[lttng-dev] Using lttng-ust 2.13.6 from Yocto Kirkstone and getting weird segfault saying strlen_asimd.S can't be found.
Kienan Stewart
kstewart at efficios.com
Wed Jul 24 12:04:49 EDT 2024
Hi Brian,
On 7/22/24 6:00 PM, Brian Hutchinson wrote:
> Hi Kienan,
>
> Took a while to gather your grocery list but I think I have most of it
> below ;)
thanks for all the extra info. Replies inline below, but I'll cut a lot
of the long output for readability.
tl;dr the environment continues to be weird, but my present suspicion is
that something in either compilation, the linking of your app (eg. with
ld when producing the executable), or some post linking stripping might
be causing issues.
I will stop digging into further hypotheticals on my side as there is no
reproducer for both the environment and the application. If you ever end
up with a minimal reproducer that you can share, I'd be more than happy
to examine it.
>
> I may have not been clear. Most of the application components are
> statically linked but I think there are some that are built as shared
> objects (.so's) so that's what I was referring to. I know that
> lttng-ust is dynamically linked ... I think the lttng-ust docs say this
> is only option but also makes reference to the fact static linking was
> once possible (in some versions of the documentation) but not supported
> anymore (I probably have the docs memorized by now ha, ha ... I've
> looked at many, many versions of them).
>
> Just for full disclosure my ldd looks like:
>
> linux-vdso.so.1 (0x0000ffffab196000)
> libfcgi.so.0 => /usr/lib/libfcgi.so.0 (0x0000ffffa57f0000)
> liblttng-ust.so.1 => /usr/lib/liblttng-ust.so.1
> (0x0000ffffa5750000)
> libxml2.so.2 => /usr/lib/libxml2.so.2 (0x0000ffffa55d0000)
> librt.so.1 => /lib/librt.so.1 (0x0000ffffa55b0000)
> libm.so.6 => /lib/libm.so.6 (0x0000ffffa5510000)
> libstdc++.so.6 => /usr/lib/libstdc++.so.6 (0x0000ffffa52f0000)
> libgcc_s.so.1 => /lib/libgcc_s.so.1 (0x0000ffffa52c0000)
> libc.so.6 => /lib/libc.so.6 (0x0000ffffa5110000)
> /lib/ld-linux-aarch64.so.1 (0x0000ffffab15d000)
> liblttng-ust-common.so.1 =>
> /usr/local/lib/liblttng-ust-common.so.1 (0x0000ffffa50e0000)
> liblttng-ust-tracepoint.so.1 =>
> /usr/local/lib/liblttng-ust-tracepoint.so.1 (0x0000ffffa50a0000)
> libpthread.so.0 => /lib/libpthread.so.0 (0x0000ffffa5080000)
> libz.so.1 => /lib/libz.so.1 (0x0000ffffa5050000)
>
>
I find it very suspicious that `liblttng-ust.so.1` is in `/usr/lib`,
while the other lttng-ust libraries are being loaded from `/usr/local/lib`.
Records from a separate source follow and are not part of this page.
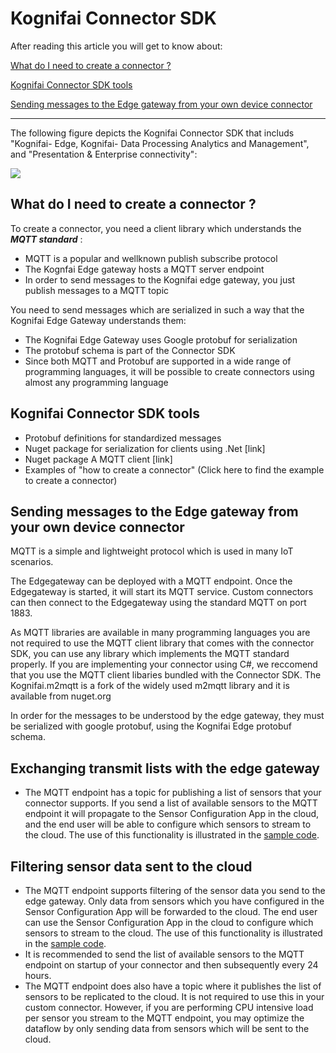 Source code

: # Kognifai Connector SDK

After reading this article you will get to know about:

[What do I need to create a connector ?](https://github.com/kognifai/IoT_Documentation/wiki/Kognifai-Connector-SDK#what-do-i-need-to-create-a-connector-)

[Kognifai Connector SDK tools](https://github.com/kognifai/IoT_Documentation/wiki/Kognifai-Connector-SDK#kognifai-connector-sdk-tools)

[Sending messages to the Edge gateway from your own device connector](https://github.com/kognifai/IoT_Documentation/wiki/Kognifai-Connector-SDK#sending-messages-to-the-edge-gateway-from-your-own-device-connector)


--------------------------------------------------------------------------------------------------------------------------

The following figure depicts the Kognifai Connector SDK that includs "Kognifai-  Edge, Kognifai- Data Processing Analytics and Management",  and "Presentation & Enterprise connectivity":

![](https://github.com/kognifai/IoT_Documentation/blob/master/IoT_Images/PlatformRefArch.png?raw=true)

## What do I need to create a connector ?

To create a connector, you need a client library which understands the **_MQTT standard_** :

- MQTT is a popular and wellknown publish subscribe protocol
- The Kognfai Edge gateway hosts a MQTT server endpoint
- In order to send messages to the Kognifai edge gateway, you just publish messages to a MQTT topic

You need to send messages which are serialized in such a way that the Kognifai Edge Gateway understands them:

- The Kognifai Edge Gateway uses Google protobuf for serialization
- The protobuf schema is part of the Connector SDK
- Since both MQTT and Protobuf are supported in a wide range of programming languages, it will be possible to create connectors using almost any programming language

## Kognifai Connector SDK tools
- Protobuf definitions for standardized messages
- Nuget package for serialization for clients using .Net [link]
- Nuget package A MQTT client [link]
- Examples of "how to create a connector" (Click here to find the example to create a connector)

## Sending messages to the Edge gateway from your own device connector

MQTT is a simple and lightweight protocol which is used in many IoT scenarios.

The Edgegateway can be deployed with a MQTT endpoint. Once the Edgegateway is started, it will start its MQTT service. Custom connectors can then connect to the Edgegateway using the standard MQTT on port 1883.

As MQTT libraries are available in many programming languages you are not required to use the MQTT client library that comes with the connector SDK, you can use any library which implements the MQTT standard properly. If you are implementing your connector using C#, we reccomend that you use the MQTT client libaries bundled with the Connector SDK. The Kognifai.m2mqtt is a fork of the widely used m2mqtt library and it is available from nuget.org

In order for the messages to be understood by the edge gateway, they must be serialized with google protobuf, using the Kognifai Edge protobuf schema.

## Exchanging transmit lists with the edge gateway
- The MQTT endpoint has a topic for publishing a list of sensors that your connector supports. If you send a list of available sensors to the MQTT endpoint it will propagate to the Sensor Configuration App in the cloud, and the end user will be able to configure which sensors to stream to the cloud. The use of this functionality is illustrated in the [sample code](https://github.com/kognifai/IoT/tree/master/IoT%20Samples/M2MqttExampleClient).

## Filtering sensor data sent to the cloud
- The MQTT endpoint supports filtering of the sensor data you send to the edge gateway. Only data from sensors which you have configured in the Sensor Configuration App will be forwarded to the cloud. The end user can use the Sensor Configuration App in the cloud to configure which sensors to stream to the cloud.
The use of this functionality is illustrated in the [sample code](https://github.com/kognifai/IoT/tree/master/IoT%20Samples/M2MqttExampleClient).
- It is recommended to send the list of available sensors to the MQTT endpoint on startup of your connector and then subsequently every 24 hours.
- The MQTT endpoint does also have a topic where it publishes the list of sensors to be replicated to the cloud. It is not required to use this in your custom connector. However, if you are performing CPU intensive load per sensor you stream to the MQTT endpoint, you may optimize the dataflow by only sending data from sensors which will be sent to the cloud.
This information also matches the statedump and the LD_DEBUG info from
later on.
Could you verify some of the following information:
1. In your build root for lttng-ust, enumerate all the liblttng*so
files. For each shared object, run `file $libname` and record the value
of the BuildID hash.
2. In your deployed environment, enumerate all the liblttng*so files in
/usr/local/lib and record the value of the BuildID hash.
3. In your deployed environment, enumerate all the liblttng*so files in
/usr/lib and record the value of the BuildID hash.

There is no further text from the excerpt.